Items listed in a dataset

+++

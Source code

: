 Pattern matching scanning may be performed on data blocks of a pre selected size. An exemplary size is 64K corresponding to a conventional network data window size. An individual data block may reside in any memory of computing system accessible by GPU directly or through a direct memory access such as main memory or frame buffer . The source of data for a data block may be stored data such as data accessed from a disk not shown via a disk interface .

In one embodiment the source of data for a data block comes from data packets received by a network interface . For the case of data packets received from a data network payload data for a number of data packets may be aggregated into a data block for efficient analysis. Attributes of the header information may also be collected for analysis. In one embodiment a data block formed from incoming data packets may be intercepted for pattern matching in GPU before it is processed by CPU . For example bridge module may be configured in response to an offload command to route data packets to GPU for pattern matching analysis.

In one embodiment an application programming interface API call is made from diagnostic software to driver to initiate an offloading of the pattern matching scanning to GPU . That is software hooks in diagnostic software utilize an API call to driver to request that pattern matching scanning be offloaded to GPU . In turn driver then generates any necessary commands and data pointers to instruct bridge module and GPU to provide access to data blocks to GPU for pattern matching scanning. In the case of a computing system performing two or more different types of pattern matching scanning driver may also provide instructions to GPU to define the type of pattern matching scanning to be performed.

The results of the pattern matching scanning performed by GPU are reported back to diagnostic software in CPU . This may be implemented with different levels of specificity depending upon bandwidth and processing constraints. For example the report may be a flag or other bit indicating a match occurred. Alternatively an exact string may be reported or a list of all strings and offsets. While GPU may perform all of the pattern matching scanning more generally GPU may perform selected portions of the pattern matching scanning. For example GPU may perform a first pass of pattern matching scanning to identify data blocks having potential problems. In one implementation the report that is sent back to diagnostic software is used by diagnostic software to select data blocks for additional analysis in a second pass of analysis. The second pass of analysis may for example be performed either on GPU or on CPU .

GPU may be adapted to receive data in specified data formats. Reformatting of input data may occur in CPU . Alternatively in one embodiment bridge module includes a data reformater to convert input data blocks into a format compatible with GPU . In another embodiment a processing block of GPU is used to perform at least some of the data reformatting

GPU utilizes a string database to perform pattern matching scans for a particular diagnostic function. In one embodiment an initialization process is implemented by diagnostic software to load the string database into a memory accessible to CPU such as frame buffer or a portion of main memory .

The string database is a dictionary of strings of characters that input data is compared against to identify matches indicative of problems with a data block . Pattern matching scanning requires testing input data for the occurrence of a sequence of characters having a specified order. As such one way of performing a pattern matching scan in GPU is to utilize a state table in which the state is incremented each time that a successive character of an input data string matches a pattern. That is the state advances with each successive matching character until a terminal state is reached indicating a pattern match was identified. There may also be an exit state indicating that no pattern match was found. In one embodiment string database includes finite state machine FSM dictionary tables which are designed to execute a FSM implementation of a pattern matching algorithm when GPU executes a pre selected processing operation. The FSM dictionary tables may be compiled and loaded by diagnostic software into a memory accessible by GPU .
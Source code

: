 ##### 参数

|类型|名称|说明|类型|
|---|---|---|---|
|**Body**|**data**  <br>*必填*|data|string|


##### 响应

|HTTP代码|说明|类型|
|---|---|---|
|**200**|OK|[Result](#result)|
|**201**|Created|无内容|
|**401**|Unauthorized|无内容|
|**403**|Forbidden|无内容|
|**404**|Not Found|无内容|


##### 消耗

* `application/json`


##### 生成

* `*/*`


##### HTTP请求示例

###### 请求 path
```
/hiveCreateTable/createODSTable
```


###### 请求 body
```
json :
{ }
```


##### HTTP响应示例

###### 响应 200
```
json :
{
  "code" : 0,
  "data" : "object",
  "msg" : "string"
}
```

+++

→ Exercise details
Tally the lines in the records that hold the word "example". Give only the total.

→ Exercise result
2